- Task to carry out:
Reproduce every entry below precisely; do not include the pictures.

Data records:
--

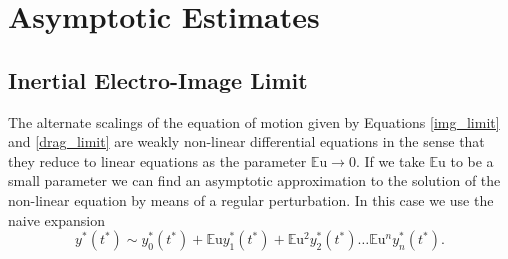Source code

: \documentclass[12pt,a4paper,oneside]{book}
\begin{document}
\section{Asymptotic Estimates}
\subsection{Inertial Electro-Image Limit}
The alternate scalings of the equation of motion given by Equations \ref{img_limit} and \ref{drag_limit} are weakly non-linear differential equations in the sense that they reduce to linear equations as the parameter $\mathbb{E}\mbox{u} \rightarrow 0$. If we take $\mathbb{E}\mbox{u}$ to be a small parameter we can find an asymptotic approximation to the solution of the non-linear equation by means of a regular perturbation. In this case we use the naive expansion
\begin{equation}
{y^*}({t^*}) \sim y^*_0({t^*}) + \mathbb{E}\mbox{u} y^*_1({t^*}) + \mathbb{E}\mbox{u}^2 y^*_2({t^*}) \ldots \mathbb{E}\mbox{u}^n y^*_n ({t^*})  . \label{regular_pert}
\end{equation}
\end{document}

--

- Exercise answer:
Source code

: \documentclass[12pt,a4paper,oneside]{book}
\begin{document}
\section{Asymptotic Estimates}
\subsection{Inertial Electro-Image Limit}
The alternate scalings of the equation of motion given by Equations \ref{img_limit} and \ref{drag_limit} are weakly non-linear differential equations in the sense that they reduce to linear equations as the parameter $\mathbb{E}\mbox{u} \rightarrow 0$. If we take $\mathbb{E}\mbox{u}$ to be a small parameter we can find an asymptotic approximation to the solution of the non-linear equation by means of a regular perturbation. In this case we use the naive expansion
\begin{equation}
{y^*}({t^*}) \sim y^*_0({t^*}) + \mathbb{E}\mbox{u} y^*_1({t^*}) + \mathbb{E}\mbox{u}^2 y^*_2({t^*}) \ldots \mathbb{E}\mbox{u}^n y^*_n ({t^*})  . \label{regular_pert}
\end{equation}
\end{document}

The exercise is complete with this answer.